Every single person, I mean EVERY SINGLE PERSON, in San Fran wears a mask. Hey, I am 100% for mask wearing and wear mine all the time, but we didn't see one person deviate from this guideline. We have been to dozens of cities over the last four months and there are always the rebels, the black sheep of sorts. Nope, not in San Francisco. Here, everyone dutifully does what is expected of them. It is impossible to drive one block without seeing BLM, LGBQ, or Biden posters in apartment windows. They are everywhere. Again, it feels as if the locals here are programmed to deliver these messages through their windows and dutifully comply. The city of San Francisco has come up with what I am sure they think is a brilliant solution to battle the virus- all diners must now wear a mask even while be seating. Hmm... to me this policy seems to be an attempt to "one up" other cities' guidelines. Really, if they are so worried about cases going up in restaurants, why don't they just close dine-in like Washington and Oregon recently did? Because, there is something appealing to San Franciscans about having an air about things. Here, it's much more fun to have ways to further control the environment.

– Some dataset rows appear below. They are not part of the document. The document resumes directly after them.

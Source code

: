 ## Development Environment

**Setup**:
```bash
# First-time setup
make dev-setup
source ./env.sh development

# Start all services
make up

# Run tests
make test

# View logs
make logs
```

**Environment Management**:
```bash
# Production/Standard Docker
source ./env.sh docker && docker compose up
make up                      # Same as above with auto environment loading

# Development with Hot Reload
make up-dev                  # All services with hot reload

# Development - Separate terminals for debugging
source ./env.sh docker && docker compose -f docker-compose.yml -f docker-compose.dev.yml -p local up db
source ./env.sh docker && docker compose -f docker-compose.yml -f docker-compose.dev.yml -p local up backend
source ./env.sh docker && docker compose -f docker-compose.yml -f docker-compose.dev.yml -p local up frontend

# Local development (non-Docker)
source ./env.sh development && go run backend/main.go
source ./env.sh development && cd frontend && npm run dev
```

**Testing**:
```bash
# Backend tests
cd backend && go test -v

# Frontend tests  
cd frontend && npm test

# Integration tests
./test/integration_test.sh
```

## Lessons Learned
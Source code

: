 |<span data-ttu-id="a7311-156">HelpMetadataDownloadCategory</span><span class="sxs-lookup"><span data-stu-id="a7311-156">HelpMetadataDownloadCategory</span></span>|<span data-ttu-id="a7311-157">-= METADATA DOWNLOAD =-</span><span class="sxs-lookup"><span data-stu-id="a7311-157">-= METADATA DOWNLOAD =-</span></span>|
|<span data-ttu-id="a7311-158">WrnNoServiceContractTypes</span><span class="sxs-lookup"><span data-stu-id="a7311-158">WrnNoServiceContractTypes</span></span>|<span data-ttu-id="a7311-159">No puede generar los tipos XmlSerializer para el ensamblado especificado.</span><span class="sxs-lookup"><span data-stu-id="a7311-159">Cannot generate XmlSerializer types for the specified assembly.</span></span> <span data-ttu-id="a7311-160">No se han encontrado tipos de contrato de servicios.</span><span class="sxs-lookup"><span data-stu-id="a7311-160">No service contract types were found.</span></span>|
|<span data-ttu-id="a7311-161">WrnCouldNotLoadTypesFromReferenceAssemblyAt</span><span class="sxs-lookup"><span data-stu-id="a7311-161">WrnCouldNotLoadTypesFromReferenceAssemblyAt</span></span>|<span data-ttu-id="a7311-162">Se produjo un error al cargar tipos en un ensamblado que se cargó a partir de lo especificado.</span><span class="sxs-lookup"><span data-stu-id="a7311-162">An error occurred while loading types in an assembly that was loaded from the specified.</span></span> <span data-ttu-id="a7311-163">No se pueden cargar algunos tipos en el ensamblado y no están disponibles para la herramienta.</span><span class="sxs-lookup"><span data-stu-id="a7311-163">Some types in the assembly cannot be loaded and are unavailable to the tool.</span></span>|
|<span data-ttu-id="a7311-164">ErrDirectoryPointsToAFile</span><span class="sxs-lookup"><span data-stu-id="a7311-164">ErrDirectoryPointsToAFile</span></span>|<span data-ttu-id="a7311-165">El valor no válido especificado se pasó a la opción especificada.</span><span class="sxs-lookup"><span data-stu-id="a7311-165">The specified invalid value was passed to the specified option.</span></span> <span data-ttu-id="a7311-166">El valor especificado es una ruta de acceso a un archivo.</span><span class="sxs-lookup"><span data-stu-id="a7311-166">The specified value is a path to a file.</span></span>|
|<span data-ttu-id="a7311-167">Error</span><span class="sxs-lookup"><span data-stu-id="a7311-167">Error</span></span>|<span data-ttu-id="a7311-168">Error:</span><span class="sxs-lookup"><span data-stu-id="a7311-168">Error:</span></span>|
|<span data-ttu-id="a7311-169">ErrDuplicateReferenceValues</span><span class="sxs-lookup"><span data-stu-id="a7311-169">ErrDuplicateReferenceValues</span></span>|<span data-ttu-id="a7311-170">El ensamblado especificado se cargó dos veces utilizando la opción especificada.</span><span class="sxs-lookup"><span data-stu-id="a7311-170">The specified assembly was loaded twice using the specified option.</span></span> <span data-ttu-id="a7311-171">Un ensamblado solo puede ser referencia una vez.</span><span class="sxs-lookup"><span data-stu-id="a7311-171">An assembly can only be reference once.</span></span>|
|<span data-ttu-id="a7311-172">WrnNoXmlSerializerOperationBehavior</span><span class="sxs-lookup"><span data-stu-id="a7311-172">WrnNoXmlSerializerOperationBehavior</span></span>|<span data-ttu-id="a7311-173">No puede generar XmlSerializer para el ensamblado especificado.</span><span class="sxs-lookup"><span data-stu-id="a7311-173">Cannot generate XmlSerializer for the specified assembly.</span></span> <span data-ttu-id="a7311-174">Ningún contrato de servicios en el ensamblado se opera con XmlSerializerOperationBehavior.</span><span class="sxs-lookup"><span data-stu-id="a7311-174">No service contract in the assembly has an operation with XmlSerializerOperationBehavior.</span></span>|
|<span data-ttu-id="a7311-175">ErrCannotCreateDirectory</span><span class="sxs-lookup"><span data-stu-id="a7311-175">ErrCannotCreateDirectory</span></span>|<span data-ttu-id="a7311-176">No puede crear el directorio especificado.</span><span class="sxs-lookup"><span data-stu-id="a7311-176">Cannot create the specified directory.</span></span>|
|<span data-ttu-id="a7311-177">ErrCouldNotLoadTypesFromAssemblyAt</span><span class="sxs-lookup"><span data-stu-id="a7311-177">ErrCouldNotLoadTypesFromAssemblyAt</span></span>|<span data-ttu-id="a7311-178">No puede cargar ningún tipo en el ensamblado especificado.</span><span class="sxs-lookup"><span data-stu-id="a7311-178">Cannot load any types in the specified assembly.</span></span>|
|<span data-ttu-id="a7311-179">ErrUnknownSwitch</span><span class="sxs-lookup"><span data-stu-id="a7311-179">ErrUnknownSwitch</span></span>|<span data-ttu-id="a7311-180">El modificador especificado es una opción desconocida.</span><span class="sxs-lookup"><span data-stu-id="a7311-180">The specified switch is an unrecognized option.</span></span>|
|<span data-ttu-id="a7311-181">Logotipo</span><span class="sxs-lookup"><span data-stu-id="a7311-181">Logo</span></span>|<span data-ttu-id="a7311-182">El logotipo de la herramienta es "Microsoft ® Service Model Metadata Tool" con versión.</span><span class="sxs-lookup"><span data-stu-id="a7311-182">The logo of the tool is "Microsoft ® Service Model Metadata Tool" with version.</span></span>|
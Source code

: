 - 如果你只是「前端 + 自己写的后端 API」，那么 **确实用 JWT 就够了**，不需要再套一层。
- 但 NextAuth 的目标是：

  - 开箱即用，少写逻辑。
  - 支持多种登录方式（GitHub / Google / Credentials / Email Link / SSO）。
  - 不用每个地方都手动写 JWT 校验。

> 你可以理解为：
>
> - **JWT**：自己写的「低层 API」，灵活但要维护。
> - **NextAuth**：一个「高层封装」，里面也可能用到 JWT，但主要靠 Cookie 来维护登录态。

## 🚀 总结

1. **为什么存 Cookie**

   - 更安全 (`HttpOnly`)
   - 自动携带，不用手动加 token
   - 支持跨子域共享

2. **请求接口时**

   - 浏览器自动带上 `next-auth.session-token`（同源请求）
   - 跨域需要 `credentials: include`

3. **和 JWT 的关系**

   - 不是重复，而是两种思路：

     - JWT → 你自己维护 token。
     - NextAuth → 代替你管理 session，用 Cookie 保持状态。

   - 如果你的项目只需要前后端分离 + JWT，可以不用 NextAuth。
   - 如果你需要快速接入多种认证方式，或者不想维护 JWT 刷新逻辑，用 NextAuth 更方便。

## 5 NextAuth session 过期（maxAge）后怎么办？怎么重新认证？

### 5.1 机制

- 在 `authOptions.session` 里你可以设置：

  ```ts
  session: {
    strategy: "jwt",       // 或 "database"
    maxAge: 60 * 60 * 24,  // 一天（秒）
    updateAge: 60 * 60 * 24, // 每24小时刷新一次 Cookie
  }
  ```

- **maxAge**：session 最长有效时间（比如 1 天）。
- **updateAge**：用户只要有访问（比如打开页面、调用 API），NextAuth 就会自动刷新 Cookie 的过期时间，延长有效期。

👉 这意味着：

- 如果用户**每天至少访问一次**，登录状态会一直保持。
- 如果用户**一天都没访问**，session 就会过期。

For a moment, when we arrived, I really thought I could be open to living here. But the small mindedness in this large city really got to me. Can you tell? I did some serious self-reflecting to try to figure out why the city got to me so much. I needed to know why I had such strong feelings about this city, more than any other we have visited. What I realized is that the city really challenges two values that are important to me: authenticity and freedom. I feel too confined in a city where rules are arbitrarily made up with the expectation that citizens not only honor them but openly respect them. I also feel suffocated by the thought that my freedom can be taken away by a culture that heavily judges others whether it is because they do not wear their masks, do not have a poster du jour in their window, or do not want to sign a five page Covid survey. On the surface, this is one of the prettiest cities we have visited. Unfortunately, as we dug deeper, the attraction quickly faded.